The acid nature of most (over 70%) soils in Uganda [39, 40] and the corresponding phosphorus deficiency may have contributed to the greater height and biomass for inoculated plants than the noninoculated ones due to a better host plant response to AMF colonization attributable to enhanced phosphorus uptake. [24] also noted that plant and AMF attraction to each others’ physical interaction is a characteristic plant signal most abundant in phosphate-deprived plant root exudates. Similar results were reported for Acacia species and Eucalyptus species in disturbed soils in Australia and other several researches [4145]. In addition, dry weight of Acacia and Eucalyptus species [46] was also increased by at least 2-to-3-fold by AMF inoculation under glass house conditions as also observed in this study. AMF populations may also play an important role in natural ecosystems or revegetation, in maintaining plant species diversity, by boosting the ability of mycorrhizal plants to compete for resources [45]. However, all AM fungi contribute differently to nutrient uptake and plant growth as also noted by [41].

5. Conclusion and Recommendations

AMF inoculation induced a positive response, and Calliandra responded variably in greenhouse pot experiments and the greater the rate of AMF inoculum application, the better the performance. This suggests that AMF may play an important role in the rapid growth Calliandra plants on forest and agricultural land. Furthermore, significant variation in the effectiveness of different AMF species and at varying rates was demonstrated, with the single AMF isolates (Glomus sp.) performing better in Calliandra potted experiment but the mixture showing better results in terms of biomass.

Supplementary work is needed to investigate the effectiveness of single and different combinations of AMF species and at different inoculum application rates with different host plants for enhanced growth of both forest trees and agricultural plants in subsequent degraded lands facilitating their restoration.

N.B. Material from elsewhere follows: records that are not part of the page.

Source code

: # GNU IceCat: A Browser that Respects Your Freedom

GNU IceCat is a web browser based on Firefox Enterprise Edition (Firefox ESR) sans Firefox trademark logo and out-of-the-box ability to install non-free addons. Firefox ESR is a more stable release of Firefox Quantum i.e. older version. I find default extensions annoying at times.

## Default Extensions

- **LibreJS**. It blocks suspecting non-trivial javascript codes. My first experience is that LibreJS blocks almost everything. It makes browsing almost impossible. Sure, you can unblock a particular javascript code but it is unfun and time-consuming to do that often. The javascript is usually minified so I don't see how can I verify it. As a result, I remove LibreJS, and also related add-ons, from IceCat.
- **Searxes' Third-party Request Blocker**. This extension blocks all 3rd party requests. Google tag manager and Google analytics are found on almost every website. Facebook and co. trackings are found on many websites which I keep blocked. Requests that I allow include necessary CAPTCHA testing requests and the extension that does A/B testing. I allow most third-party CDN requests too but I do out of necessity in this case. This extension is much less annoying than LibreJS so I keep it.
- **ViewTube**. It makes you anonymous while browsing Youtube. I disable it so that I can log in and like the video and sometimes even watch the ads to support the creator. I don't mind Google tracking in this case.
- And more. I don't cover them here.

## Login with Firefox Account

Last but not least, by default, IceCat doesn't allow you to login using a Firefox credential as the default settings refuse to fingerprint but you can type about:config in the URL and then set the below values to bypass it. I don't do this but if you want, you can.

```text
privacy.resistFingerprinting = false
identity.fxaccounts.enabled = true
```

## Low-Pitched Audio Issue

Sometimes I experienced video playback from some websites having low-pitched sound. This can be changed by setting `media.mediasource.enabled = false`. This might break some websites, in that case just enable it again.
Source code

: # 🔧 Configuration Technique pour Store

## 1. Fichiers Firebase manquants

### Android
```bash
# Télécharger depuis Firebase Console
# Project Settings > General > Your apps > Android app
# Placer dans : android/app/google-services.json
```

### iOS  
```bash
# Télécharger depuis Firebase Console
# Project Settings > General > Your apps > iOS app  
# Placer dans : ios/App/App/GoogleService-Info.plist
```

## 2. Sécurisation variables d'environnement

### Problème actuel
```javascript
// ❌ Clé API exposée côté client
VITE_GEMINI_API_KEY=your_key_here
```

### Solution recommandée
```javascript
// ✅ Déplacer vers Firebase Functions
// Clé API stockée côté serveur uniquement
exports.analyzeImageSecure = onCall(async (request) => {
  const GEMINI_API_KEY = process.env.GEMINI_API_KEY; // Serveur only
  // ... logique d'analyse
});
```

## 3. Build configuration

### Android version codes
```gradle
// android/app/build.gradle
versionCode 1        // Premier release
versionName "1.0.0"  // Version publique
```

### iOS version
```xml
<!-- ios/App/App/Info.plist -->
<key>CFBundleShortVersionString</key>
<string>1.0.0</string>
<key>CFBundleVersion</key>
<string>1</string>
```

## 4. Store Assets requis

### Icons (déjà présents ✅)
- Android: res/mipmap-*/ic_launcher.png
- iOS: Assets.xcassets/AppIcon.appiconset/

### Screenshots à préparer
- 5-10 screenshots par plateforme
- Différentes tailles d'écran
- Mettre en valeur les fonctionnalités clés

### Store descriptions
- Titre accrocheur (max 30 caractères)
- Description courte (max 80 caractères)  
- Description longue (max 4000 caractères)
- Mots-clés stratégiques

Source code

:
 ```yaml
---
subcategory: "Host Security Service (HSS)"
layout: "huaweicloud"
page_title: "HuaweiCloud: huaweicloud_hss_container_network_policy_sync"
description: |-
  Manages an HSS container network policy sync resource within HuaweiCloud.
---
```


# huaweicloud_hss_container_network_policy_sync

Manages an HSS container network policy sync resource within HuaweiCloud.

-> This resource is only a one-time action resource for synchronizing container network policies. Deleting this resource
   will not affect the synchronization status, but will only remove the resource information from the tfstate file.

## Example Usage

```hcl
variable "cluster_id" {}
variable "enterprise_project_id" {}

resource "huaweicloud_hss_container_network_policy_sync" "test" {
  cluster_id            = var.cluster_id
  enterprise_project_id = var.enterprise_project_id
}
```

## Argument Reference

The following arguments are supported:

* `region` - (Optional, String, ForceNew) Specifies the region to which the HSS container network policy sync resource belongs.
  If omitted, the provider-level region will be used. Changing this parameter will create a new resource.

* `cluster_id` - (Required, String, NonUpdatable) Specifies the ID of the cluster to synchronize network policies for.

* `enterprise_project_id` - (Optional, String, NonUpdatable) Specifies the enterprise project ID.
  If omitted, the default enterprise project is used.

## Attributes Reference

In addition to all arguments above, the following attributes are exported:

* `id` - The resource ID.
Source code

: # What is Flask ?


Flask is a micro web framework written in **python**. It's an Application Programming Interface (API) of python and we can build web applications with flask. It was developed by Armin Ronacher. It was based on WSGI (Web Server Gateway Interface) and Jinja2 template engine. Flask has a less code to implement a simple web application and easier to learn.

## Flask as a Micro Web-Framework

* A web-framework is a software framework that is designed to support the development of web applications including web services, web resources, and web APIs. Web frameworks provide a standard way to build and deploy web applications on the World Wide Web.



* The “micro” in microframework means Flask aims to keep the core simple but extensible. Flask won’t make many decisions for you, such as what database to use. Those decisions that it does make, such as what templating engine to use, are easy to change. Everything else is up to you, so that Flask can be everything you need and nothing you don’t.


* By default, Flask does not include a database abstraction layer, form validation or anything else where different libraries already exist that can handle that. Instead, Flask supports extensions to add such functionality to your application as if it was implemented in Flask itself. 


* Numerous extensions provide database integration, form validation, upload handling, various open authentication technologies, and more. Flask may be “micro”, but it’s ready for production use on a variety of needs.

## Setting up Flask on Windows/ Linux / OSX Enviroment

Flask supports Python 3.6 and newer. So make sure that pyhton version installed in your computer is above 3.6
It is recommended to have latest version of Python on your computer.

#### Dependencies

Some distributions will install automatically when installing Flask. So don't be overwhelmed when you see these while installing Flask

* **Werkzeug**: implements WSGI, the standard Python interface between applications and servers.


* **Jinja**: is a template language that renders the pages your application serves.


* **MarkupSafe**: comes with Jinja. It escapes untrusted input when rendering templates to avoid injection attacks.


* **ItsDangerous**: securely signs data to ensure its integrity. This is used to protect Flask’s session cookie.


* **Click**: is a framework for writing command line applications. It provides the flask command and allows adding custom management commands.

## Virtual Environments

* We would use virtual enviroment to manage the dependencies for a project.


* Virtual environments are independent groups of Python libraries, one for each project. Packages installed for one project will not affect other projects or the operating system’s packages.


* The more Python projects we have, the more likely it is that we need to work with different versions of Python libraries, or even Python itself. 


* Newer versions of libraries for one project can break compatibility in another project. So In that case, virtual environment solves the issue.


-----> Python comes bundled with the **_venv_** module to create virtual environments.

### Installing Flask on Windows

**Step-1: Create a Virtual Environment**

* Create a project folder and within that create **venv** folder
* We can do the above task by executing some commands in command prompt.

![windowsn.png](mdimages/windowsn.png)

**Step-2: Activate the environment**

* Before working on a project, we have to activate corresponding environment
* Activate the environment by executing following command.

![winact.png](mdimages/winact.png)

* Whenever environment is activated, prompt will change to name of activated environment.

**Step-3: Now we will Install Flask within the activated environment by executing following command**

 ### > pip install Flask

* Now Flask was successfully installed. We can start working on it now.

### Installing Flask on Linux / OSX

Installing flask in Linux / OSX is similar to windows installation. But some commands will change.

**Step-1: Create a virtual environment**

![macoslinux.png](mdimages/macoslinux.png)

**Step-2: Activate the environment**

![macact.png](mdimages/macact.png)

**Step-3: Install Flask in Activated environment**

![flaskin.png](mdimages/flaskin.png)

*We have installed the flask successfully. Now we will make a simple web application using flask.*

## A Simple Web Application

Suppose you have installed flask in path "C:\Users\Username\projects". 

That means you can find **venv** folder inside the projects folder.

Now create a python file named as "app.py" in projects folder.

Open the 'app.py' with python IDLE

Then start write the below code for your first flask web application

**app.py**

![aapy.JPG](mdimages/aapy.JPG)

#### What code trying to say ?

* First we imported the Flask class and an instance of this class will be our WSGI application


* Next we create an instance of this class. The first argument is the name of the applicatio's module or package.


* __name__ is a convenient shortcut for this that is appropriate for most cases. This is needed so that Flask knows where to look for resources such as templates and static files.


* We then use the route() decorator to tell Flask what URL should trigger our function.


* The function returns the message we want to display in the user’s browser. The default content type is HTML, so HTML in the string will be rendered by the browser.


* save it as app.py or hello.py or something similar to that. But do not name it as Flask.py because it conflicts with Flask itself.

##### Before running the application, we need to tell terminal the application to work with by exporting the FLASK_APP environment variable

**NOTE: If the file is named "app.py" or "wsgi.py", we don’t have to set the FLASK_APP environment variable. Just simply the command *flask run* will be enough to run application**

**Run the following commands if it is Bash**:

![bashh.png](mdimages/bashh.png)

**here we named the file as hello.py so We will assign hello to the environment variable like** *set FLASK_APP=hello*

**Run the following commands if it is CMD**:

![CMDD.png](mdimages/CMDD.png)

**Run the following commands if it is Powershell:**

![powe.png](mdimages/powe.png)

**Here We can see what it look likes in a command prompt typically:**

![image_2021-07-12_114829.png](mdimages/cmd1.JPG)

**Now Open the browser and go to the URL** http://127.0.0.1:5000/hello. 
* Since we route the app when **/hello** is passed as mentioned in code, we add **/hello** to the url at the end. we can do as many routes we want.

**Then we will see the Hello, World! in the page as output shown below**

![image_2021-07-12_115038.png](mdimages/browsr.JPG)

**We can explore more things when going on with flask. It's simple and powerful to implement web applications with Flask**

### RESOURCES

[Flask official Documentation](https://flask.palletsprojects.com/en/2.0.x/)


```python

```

This is because any such increase in plant or seedling growth as a result of mycorrhizal inoculation carries a corresponding increase in carbon sequestration. This in turn provides a good scope for commercially utilizing the efficient strains of AM fungi for beneficial effects and even with other beneficial rhizosphere microbes in the primary establishment of slow growing seedlings ensuring better survival and improved growth.

On the other hand, inoculation with AMF is a challenging exercise. The technology for producing and distributing inoculum in large quantities is currently poorly developed making it difficult to investigate AMF inoculation in the field. Given the constraints to inoculation, greater attention must be paid to managing the indigenous organisms, which represent a mix of climatically adapted fungi, evolved in association with the host plants to be grown. Effective management would require greater understanding of their ecology and biology, which in turn may allow general predictions of the survival of the fungi after soil disturbance and of the capacity to benefit plant growth. Therefore, further research is required to develop a practical technique for large-scale inoculation with these fungi. As such, an adequate population of AMF, and even in combination with other symbiotic microorganisms, will enhance the long-term sustainability of revegetated ecosystems and/or restoration of degraded lands (such as forests and agricultural lands).


This study was supported by an EU sponsored project FOREAIM and Regional Universities Forum for Capacity Building in Agriculture (RUFORUM).